Imagine being trapped in a dark place that’s so dark you can’t even see your hands in front of your face. You’ll need an alternate way to navigate, and in the new game Dark Echo, you envision sound waves to see a path forward. You probably take sound waves for granted, since you don’t hear the sensation of propagating waves surrounding you. In Dark Echo, all you have are sound waves that collide off walls to paint a picture of the path forward. Each step you take radiates sound to slowly uncover the path, while leaving most of the world shrouded in darkness.
There are 80 levels included that continue to increase new challenges as paths shift, unlockable gateways are introduced, and glowing red enemies start to appear. At first, you make a bunch of noise plodding along, but soon you need to sneak around. The game lets you drag your finger to work at a normal pace, or you can tap repeatedly to bring a hush to your footsteps. You can also tap and hold to emit one loud sound to get a better view of the level, but you need to be careful. The more noise you make, the more you can see, but also the more enemies can find you. Dark Echo is all about trying to find your way by making as little noise as possible with brand new challenges continuously introduced.

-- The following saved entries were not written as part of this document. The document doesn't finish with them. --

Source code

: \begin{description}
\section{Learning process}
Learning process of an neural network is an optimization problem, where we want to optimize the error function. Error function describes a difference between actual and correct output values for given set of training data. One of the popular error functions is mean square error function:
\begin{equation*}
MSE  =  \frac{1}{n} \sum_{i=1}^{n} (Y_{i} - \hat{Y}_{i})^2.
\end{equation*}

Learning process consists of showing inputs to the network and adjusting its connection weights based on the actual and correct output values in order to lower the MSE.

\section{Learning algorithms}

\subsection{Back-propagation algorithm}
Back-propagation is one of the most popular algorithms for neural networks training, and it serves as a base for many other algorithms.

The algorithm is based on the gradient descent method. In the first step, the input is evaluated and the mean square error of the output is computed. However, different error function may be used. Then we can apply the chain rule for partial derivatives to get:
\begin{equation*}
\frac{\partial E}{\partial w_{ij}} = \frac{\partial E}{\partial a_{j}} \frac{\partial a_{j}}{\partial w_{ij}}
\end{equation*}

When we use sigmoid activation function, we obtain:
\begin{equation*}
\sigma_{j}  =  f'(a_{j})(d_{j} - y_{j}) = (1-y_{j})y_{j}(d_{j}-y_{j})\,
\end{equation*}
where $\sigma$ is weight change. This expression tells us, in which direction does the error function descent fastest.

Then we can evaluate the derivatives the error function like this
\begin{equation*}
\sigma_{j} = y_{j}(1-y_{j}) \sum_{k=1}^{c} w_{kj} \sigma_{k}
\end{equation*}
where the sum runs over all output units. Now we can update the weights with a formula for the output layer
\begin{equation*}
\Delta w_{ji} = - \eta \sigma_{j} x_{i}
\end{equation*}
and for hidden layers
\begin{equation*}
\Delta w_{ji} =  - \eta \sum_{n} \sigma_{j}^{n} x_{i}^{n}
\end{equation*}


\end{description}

Dark Echo is a bit reminiscent of Mayday in offering an innovative game mechanic, but rather than using your voice, you need to use your ears. The game is obviously designed for headphones, and it’s quite an experience to be so in tune with every footstep your character takes. There’s a minimalistic design that usually just provides white lines ricocheting off walls to depict noises, and you will also see red lines for enemies, blue lines for water, and yellow lines for gates. The game is designed for sound rather than visuals, and it’s a brand new way to explore, and interact with a game. Everything is just so well designed to immerse you in the darkness of the world, and simply rely on echoing sounds to survive.
The level variety also keeps you engaged as some levels require a stealth approach, others are about a mad dash to the finish, and still others focus on thinking your way forward. You can also blend strategies on different levels, and your only goal is to reach the exit. The best part is that you don’t know where the exit is until you’re upon it, so you need to just keep exploring. The journey is definitely the enjoyable part, especially when there’s a cave in, or forking pathway, which makes you change up your path completely. When you’re sneaking, you only get a slight view of the path, which makes handling the shifting path that much tougher. A great example of the game is the ability to trick enemies into following a sound so you can sneak away from them to then give you extra time to travel through noisy water at slow speeds.
Dark Echo ($1.99, Universal) is an all new type of gaming adventure that is a must have that hits all the right notes.